- The Washington Times - Monday, October 13, 2014


Ebola is fast becoming the toughest of teachers, and we haven’t learned much yet.

That’s surely the lesson from Texas, the first state to have an Ebola case confirmed on U.S. soil, and where not only the patient died, but where a nurse who tended to the Ebola-striken patient has been diagnosed with the killer virus.

Ebola has not yet been contained, people are dying at a breathtaking clip and nobody has come forward to announce the comforting words, “We are prepared to combat Ebola with a vaccine called … “

The Ebola issue also is being muddied by politics, racial hatred and ethnic bias, and ordinarily respected partisan mouthpieces.

Republican Sen. John McCain wants, for example, an Ebola czar.

Democrat Hillary Clinton says the Center for Disease Control and Prevention is “working heroically,” but that 2013 sequestration cuts means the CDC doesn’t have the “resources” to win the battle.

Stop the spin. Stop muddying the Ebola problem with falsehoods and rhetoric.

We already have a czar, and his name is President Obama, who has control of the many auspices overseeing America’s public heath, including the CDC, National Institutes of Health (NIH) and the office of the U.S. Surgeon General.

Regarding resources, Mrs. Clinton got it wrong, says Louisiana Gov. Bobby Jindal, who did his homework and in an Oct. 12 Politico commentary offers this lesson: “Her argument, like those made by others, misses the point. In recent years, the CDC has received significant amounts of funding. Unfortunately, however, many of those funds have been diverted away from programs that can fight infectious diseases, and toward programs far afield from the CDC’s original purpose.

“Consider the Prevention and Public Health Fund, a new series of annual mandatory appropriations created by Obamacare,” Mr. Jindal said. “Over the past five years, the CDC has received just under $3 billion in transfers from the fund. Yet only 6 percent — $180 million — of that $3 billion went toward building epidemiology and laboratory capacity.

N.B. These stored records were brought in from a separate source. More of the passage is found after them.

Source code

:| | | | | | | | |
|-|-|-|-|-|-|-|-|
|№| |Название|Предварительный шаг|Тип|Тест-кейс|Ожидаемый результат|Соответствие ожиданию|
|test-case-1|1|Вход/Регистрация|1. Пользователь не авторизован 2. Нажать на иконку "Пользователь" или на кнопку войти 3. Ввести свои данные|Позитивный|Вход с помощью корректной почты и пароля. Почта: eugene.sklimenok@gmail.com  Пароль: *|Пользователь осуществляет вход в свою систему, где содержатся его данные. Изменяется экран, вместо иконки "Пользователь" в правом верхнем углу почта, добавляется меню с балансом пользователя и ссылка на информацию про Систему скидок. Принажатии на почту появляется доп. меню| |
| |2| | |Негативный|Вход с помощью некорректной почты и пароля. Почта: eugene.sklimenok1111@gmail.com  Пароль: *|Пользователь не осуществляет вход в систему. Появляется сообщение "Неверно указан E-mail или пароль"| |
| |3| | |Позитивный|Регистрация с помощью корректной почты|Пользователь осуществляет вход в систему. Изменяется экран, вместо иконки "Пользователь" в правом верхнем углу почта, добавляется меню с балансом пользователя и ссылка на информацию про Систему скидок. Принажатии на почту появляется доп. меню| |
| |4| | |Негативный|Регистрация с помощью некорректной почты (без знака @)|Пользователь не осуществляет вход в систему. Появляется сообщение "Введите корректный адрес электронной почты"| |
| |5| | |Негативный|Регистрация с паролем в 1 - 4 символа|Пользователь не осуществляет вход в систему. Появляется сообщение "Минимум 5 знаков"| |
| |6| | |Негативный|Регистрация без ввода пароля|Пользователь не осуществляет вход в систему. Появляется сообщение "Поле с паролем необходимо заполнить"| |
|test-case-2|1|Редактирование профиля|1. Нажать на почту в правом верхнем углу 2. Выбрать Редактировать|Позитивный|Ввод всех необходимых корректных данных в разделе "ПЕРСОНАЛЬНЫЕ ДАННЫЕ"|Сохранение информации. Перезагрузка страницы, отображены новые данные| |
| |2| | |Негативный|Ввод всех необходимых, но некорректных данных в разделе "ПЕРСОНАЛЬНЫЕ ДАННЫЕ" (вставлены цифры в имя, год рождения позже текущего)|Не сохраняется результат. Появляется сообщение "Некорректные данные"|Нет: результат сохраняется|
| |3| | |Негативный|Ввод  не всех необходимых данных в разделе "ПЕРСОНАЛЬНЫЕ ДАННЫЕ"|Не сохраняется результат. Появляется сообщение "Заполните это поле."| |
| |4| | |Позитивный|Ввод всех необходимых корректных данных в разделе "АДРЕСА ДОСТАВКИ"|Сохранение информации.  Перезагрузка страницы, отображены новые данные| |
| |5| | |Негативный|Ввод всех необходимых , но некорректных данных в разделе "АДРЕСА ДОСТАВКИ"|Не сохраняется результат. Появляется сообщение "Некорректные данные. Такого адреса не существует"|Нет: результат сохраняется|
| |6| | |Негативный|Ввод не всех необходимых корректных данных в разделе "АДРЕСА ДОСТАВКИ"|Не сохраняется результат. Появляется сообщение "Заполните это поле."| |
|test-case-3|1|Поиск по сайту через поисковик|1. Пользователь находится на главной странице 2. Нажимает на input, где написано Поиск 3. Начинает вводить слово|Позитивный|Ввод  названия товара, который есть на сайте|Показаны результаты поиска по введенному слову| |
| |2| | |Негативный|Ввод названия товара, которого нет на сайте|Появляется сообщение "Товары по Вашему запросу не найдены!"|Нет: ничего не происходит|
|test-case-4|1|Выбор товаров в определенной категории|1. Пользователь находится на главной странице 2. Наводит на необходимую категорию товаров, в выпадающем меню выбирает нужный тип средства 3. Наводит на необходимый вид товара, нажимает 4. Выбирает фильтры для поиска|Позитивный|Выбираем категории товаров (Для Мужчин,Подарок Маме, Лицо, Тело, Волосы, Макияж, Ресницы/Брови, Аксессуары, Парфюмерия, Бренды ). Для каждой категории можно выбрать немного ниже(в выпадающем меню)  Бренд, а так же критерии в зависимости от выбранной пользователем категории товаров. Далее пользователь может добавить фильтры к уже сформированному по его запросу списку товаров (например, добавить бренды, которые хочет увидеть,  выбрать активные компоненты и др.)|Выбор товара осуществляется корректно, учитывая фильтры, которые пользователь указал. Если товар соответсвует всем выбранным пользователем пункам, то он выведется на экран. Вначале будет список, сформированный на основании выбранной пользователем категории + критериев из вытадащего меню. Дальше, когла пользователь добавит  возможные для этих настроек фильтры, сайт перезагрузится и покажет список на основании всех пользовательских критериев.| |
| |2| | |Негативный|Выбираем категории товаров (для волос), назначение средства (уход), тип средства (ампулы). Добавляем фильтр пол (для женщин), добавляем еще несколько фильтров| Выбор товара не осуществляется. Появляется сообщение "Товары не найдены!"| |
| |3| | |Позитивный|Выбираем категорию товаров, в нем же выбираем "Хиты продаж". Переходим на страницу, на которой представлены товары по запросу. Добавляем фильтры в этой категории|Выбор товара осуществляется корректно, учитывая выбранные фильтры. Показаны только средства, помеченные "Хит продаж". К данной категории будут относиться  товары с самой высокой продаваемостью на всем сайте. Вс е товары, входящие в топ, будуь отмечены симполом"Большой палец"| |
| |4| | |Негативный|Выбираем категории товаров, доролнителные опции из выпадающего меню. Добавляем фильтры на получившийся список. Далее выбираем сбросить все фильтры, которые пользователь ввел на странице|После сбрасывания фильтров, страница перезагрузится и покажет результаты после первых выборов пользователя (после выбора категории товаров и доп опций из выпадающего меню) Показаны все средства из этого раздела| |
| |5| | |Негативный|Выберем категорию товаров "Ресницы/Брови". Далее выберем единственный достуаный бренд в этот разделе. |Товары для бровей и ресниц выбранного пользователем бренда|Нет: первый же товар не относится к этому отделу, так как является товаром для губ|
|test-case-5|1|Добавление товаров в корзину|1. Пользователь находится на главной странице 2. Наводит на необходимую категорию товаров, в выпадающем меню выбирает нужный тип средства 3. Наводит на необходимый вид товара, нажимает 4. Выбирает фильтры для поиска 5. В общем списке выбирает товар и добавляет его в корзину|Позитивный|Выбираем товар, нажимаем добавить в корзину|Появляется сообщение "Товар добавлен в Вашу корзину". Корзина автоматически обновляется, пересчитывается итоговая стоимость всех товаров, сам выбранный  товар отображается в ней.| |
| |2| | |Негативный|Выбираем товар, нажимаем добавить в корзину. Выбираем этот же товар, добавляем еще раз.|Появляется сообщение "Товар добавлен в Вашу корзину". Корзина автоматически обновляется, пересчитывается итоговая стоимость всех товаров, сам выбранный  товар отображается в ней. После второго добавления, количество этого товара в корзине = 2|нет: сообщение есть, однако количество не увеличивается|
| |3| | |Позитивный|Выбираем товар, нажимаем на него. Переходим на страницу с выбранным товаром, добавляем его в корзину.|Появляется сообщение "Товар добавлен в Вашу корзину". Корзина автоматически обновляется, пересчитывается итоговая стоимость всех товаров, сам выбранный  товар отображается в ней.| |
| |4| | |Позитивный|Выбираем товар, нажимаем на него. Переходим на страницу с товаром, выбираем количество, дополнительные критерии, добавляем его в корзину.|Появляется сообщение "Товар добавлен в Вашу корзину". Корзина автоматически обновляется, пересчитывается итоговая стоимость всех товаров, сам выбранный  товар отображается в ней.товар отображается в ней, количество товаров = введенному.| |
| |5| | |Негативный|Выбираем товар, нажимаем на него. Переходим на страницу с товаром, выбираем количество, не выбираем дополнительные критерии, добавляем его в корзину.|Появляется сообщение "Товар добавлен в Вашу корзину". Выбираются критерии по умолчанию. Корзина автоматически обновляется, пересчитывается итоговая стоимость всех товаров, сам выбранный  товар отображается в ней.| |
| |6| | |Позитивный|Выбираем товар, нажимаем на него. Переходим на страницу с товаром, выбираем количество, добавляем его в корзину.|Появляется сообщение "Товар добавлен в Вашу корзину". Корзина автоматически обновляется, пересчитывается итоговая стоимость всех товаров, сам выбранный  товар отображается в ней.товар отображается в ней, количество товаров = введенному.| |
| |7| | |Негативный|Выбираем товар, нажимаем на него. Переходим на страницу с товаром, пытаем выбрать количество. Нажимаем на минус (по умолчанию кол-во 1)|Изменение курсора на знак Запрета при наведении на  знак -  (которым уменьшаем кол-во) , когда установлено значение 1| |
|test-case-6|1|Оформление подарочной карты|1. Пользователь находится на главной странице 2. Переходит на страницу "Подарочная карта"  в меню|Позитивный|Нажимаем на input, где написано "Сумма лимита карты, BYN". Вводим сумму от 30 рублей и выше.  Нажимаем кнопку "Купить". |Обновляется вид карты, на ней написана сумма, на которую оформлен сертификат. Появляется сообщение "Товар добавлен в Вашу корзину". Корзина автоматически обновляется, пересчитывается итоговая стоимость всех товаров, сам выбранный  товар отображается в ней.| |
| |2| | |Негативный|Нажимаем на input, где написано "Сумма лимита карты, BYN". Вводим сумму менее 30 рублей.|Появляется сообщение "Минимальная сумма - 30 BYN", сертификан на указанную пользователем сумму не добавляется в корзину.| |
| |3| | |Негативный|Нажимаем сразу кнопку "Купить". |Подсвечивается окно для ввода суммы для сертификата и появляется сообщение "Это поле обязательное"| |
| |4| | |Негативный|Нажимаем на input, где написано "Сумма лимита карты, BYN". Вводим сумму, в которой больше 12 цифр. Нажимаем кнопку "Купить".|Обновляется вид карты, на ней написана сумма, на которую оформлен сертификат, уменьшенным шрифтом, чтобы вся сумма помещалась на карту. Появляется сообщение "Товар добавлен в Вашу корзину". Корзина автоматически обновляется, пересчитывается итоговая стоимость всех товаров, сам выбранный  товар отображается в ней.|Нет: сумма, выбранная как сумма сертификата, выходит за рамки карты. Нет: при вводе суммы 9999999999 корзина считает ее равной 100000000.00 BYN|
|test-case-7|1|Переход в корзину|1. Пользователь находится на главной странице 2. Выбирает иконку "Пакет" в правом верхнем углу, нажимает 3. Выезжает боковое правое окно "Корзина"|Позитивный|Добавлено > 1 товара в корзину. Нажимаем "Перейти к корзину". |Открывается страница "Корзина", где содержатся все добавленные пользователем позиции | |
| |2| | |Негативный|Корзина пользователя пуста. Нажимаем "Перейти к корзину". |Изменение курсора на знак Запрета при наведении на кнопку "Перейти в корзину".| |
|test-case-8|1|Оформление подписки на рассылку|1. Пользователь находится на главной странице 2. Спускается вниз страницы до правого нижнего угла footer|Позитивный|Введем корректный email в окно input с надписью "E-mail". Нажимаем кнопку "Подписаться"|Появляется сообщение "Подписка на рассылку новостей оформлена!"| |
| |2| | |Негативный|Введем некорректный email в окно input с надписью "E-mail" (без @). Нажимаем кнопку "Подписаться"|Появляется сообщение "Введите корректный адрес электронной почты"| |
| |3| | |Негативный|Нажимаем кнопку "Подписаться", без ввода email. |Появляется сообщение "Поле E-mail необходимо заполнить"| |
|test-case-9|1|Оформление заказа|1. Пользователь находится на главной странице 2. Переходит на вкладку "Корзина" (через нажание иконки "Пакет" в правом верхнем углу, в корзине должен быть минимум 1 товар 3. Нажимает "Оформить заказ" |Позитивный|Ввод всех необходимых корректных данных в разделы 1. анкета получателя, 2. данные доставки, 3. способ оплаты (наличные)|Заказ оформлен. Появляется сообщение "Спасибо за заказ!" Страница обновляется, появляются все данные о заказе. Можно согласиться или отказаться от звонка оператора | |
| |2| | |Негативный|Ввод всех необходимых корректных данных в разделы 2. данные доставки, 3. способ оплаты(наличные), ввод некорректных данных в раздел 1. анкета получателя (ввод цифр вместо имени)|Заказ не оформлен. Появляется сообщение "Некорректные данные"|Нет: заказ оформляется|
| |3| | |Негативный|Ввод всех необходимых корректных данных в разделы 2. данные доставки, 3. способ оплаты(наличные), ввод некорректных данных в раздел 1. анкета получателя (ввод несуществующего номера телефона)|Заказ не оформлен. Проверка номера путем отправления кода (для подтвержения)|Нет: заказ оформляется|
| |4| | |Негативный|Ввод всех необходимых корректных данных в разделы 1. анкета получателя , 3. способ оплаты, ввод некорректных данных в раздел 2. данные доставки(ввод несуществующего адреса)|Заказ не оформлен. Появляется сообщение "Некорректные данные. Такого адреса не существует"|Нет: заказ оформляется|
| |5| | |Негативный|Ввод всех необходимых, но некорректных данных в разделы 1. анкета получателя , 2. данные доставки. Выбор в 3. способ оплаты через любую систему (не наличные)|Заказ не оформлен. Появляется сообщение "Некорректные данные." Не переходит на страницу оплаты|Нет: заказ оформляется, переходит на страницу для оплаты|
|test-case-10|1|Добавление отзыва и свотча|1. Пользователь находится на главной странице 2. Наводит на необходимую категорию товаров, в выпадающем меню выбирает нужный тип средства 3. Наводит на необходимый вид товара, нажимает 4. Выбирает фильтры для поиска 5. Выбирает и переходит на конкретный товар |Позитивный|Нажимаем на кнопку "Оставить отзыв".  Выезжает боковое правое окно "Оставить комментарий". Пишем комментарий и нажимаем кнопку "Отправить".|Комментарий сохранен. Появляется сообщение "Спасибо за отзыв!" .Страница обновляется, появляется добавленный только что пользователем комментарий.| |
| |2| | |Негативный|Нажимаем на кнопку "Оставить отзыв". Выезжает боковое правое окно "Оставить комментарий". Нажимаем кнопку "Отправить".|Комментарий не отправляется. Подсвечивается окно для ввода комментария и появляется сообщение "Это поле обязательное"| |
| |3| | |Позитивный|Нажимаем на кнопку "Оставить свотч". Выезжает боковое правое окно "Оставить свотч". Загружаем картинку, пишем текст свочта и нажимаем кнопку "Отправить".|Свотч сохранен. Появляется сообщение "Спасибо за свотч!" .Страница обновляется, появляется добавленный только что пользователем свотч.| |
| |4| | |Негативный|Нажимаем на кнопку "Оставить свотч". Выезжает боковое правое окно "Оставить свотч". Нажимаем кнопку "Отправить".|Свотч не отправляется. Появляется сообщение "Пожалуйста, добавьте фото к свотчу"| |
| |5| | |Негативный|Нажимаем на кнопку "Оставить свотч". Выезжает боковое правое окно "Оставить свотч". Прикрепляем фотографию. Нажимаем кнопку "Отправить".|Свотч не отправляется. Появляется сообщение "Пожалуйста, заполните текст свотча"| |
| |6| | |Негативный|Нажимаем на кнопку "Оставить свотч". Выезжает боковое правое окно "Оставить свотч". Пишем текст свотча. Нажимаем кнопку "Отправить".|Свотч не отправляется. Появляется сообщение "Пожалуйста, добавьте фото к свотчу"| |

Especially given the agency’s postwar roots as the Communicable Disease Center, one would think that ‘detecting and responding to infectious diseases and other public health threats’ warrants a larger funding commitment.”

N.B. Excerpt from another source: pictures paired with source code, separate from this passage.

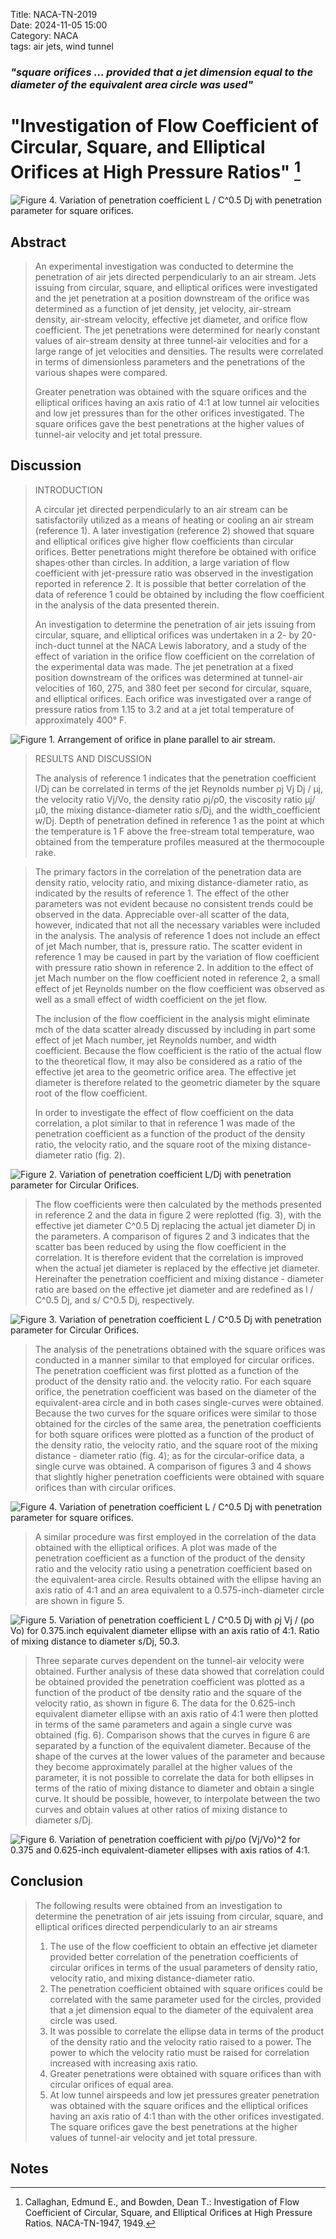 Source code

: Title: NACA-TN-2019  
Date: 2024-11-05 15:00  
Category: NACA  
tags: air jets, wind tunnel       

### _"square orifices ... provided that a jet dimension equal to the diameter of the equivalent area circle was used"_  

# "Investigation of Flow Coefficient of Circular, Square, and Elliptical Orifices at High Pressure Ratios" [^1]  

![Figure 4. Variation of penetration coefficient L / C^0.5 Dj with penetration parameter for square orifices.](/images%2FNACA-TN-2019x%2FFigure%204.png)  

## Abstract  

>An experimental investigation was conducted to determine the penetration of air jets directed perpendicularly to 
an air stream. Jets issuing from circular, square, and elliptical orifices were investigated and the jet 
penetration at a position downstream of the orifice was determined as a function of jet density, jet velocity, 
air-stream density, air-stream velocity, effective jet diameter, and orifice flow coefficient. 
The jet penetrations were determined for nearly constant values of air-stream density at three tunnel-air 
velocities and for a large range of jet velocities and densities. The results were correlated in terms of
dimensionless parameters and the penetrations of the various shapes were compared.
>
>Greater penetration was obtained with the square orifices and the elliptical orifices having an axis ratio of 4:1 
at low tunnel air velocities and low jet pressures than for the other orifices investigated. 
The square orifices gave the best penetrations at the higher values of tunnel-air velocity and jet total pressure.

## Discussion  

>INTRODUCTION  
> 
>A circular jet directed perpendicularly to an air stream can be satisfactorily utilized as a means of heating or 
cooling an air stream (reference 1). A later investigation (reference 2) showed
that square and elliptical orifices give higher flow coefficients
than circular orifices. Better penetrations might therefore be obtained with orifice shapes·other than circles. 
In addition, a large variation of flow coefficient with jet-pressure ratio was observed in the investigation 
reported in reference 2. It is possible that better correlation of the data of reference 1 could be obtained by 
including the flow coefficient in the analysis of the data presented therein.
>
>An investigation to determine the penetration of air jets issuing from circular, square, and elliptical orifices 
was undertaken in a 2- by 20-inch-duct tunnel at the NACA Lewis laboratory, and a study of the effect of variation 
in the orifice flow coefficient on the correlation of the experimental data was made. 
The jet penetration at a fixed position downstream of the orifices was determined at tunnel-air velocities of 
160, 275, and 380 feet per second for circular, square, and elliptical orifices. 
Each orifice was investigated over a range of pressure ratios from 1.15 to 3.2 and at a jet 
total temperature of approximately 400° F.

![Figure 1. Arrangement of orifice in plane parallel to air stream.](/images%2FNACA-TN-2019x%2FFigure%201.png)  

>RESULTS AND DISCUSSION  
> 
>The analysis of reference 1 indicates that the penetration coefficient l/Dj can be correlated in terms of the 
jet Reynolds
number ρj Vj Dj / μj, the velocity ratio Vj/Vo, the density ratio ρj/ρ0, the viscosity ratio µj/µ0, 
the mixing distance-diameter
ratio s/Dj, and the width_coefficient w/Dj. 
Depth of penetration defined in reference 1 as the point at which the temperature is 1 F above the free-stream 
total temperature, wao obtained from the temperature profiles measured at the thermocouple rake.

>The primary factors in the correlation of the penetration data are density ratio, velocity ratio, 
and mixing distance-diameter ratio, as indicated by the results of reference 1.	
The effect of the other parameters was not evident because no consistent trends could be observed in the data. 
Appreciable over-all scatter of the data, however, indicated that not all the necessary variables were included 
in the analysis. The analysis of reference 1 does not include an effect of jet Mach number, that is, pressure ratio. 
The scatter evident in reference 1 may be caused in part by the variation of flow coefficient with pressure ratio 
shown in reference 2. In addition to the effect of jet Mach number on the flow coefficient noted in reference 2, 
a small effect of jet Reynolds number on the
flow coefficient was observed as well as a small effect of width coefficient on the jet flow.  
> 
>The inclusion of the flow coefficient in the analysis might eliminate mch of the data scatter already discussed by 
including in part some effect of jet Mach number, jet Reynolds number, and width coefficient. 
Because the flow coefficient is the ratio of the actual flow to the theoretical flow, it may also be considered 
as a ratio of the effective jet area to the geometric orifice area. The effective jet diameter is therefore 
related to the geometric diameter by the square root of the flow coefficient.
> 
>In order to investigate the effect of flow coefficient on the data correlation, a plot similar to that in 
reference 1 was made of the penetration coefficient as a function of the product of the density ratio, 
the velocity ratio, and the square root of  the mixing distance-diameter ratio (fig. 2).  

![Figure 2. Variation of penetration coefficient L/Dj with penetration parameter for Circular Orifices.](/images%2FNACA-TN-2019x%2FFigure%202.png)   

>The flow coefficients were then calculated by the methods presented in reference 2 and the data in figure 2 
were replotted (fig. 3), with the effective jet diameter C^0.5 Dj replacing the actual jet diameter Dj in the
parameters. A comparison of figures 2 and 3 indicates that the scatter bas been reduced by using the flow 
coefficient in the correlation. It is therefore evident that the correlation is improved when the actual 
jet diameter is replaced by the effective jet diameter. Hereinafter the penetration coefficient and mixing 
distance - diameter ratio are based on the effective jet diameter and are
redefined as l / C^0.5 Dj, and s/ C^0.5 Dj, respectively.  

![Figure 3. Variation of penetration coefficient L / C^0.5 Dj with penetration parameter for Circular Orifices.](/images%2FNACA-TN-2019x%2FFigure%203.png)  

>The analysis of the penetrations obtained with the square orifices was conducted in a manner similar to that 
employed for circular orifices. The penetration coefficient was first plotted as a function of the product of 
the density ratio and. the velocity ratio. For each square orifice, the penetration coefficient was based on the 
diameter of the equivalent-area circle and in both cases single-curves were obtained. Because the two curves 
>for the square orifices were similar to those obtained for the circles of the same area, the penetration 
coefficients for both square orifices were plotted as a function of the product of the density ratio,
the velocity ratio, and the square root of the mixing distance - diameter ratio (fig. 4); 
as for the circular-orifice data, a single curve was obtained. A comparison of figures 3 and 4 shows that 
slightly higher penetration coefficients were obtained with square orifices than with circular orifices.  

![Figure 4. Variation of penetration coefficient L / C^0.5 Dj with penetration parameter for square orifices.](/images%2FNACA-TN-2019x%2FFigure%204.png)  

>A similar procedure was first employed in the correlation of the data obtained with the elliptical orifices. 
A plot was made of the penetration coefficient as a function of the product of the density ratio and the velocity 
ratio using a penetration coefficient based on the equivalent-area circle. Results obtained with the ellipse 
having an axis ratio of 4:1 and an area equivalent to a
0.575-inch-diameter circle are shown in figure 5.  

![Figure 5. Variation of penetration coefficient L / C^0.5 Dj with
ρj Vj / (ρo Vo) for 0.375.inch equivalent diameter ellipse with an axis ratio of 4:1. 
Ratio of mixing distance to diameter s/Dj, 50.3.](/images%2FNACA-TN-2019x%2FFigure%205.png)  

>Three separate curves dependent on the tunnel-air velocity were 
obtained. Further analysis of these data showed that correlation could be obtained provided the penetration 
coefficient was plotted as a function of the product of tbe density ratio and the square of the velocity
ratio, as shown in figure 6. The data for the 0.625-inch equivalent diameter ellipse with an axis ratio of 4:1 
were then plotted in terms of the same parameters and again a single curve was obtained (fig. 6). 
Comparison shows that the curves in figure 6 are separated by a function of the equivalent diameter. 
Because of the shape of the curves at the lower values of the parameter and because they become approximately 
parallel at the higher values of the parameter, it is not possible to correlate the data for both ellipses in 
terms of the ratio of mixing distance to diameter and obtain a single curve. It should be possible, however, 
to interpolate between the two curves and obtain values at other ratios of mixing distance to diameter s/Dj.

![Figure 6. Variation of penetration coefficient with ρj/ρo (Vj/Vo)^2 for
0.375 and 0.625-inch equivalent-diameter ellipses with axis ratios of 4:1.](/images%2FNACA-TN-2019x%2FFigure%206.png)  

## Conclusion  

>The following results were obtained from an investigation to determine the penetration of air jets issuing from 
> circular, square, and elliptical orifices directed perpendicularly to an air streams  
>1. The use of the flow coefficient to obtain an effective jet diameter provided better correlation of the 
penetration coefficients of circular orifices in terms of the usual parameters of density ratio, velocity ratio, 
and mixing distance-diameter ratio.  
>2. The penetration coefficient obtained with square orifices could be correlated with the same parameter used for 
the circles, provided that a jet dimension equal to the diameter of the equivalent area circle was used.  
>3. It was possible to correlate the ellipse data in terms of the product of the density ratio and the velocity ratio 
raised to a power. The power to which the velocity ratio must be raised for correlation increased with increasing axis 
ratio.
>4. Greater penetrations were obtained with square orifices than with circular orifices of equal area.  
>5. At low tunnel airspeeds and low jet pressures greater penetration was obtained with the square orifices 
and the elliptical orifices having an axis ratio of 4:1 than with the other orifices investigated.
The square orifices gave the best penetrations at the higher values of tunnel-air velocity and jet total pressure.



## Notes  

[^1]: Callaghan, Edmund E., and Bowden, Dean T.: Investigation of Flow Coefficient of Circular, Square, and Elliptical Orifices at High Pressure Ratios. NACA-TN-1947, 1949.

Our health care workers, meanwhile, are teaching us a thing or two about treating patients and taking care of themselves when it comes to public health.

The discussion continues over whether the nurse in Texas, Nina Pham, 26, broke protocol or whether she and other first responders simply do not have the necessary training and equipment to protect themselves from an outbreak.

According to a survey of 2,000 RNs in 46 states and the District and released Sunday by National Nurses United, it could be both:

Seventy-six percent say their hospital has not communicated to them any policy regarding potential admission of patients infected by Ebola.

Eighty-five percent say their hospital has not provided education on Ebola with the ability for the nurses to interact and ask questions.

Just over one-third say their hospital has insufficient supplies of eye protection (face shields or side shields with goggles) and fluid resistant/impermeable gowns.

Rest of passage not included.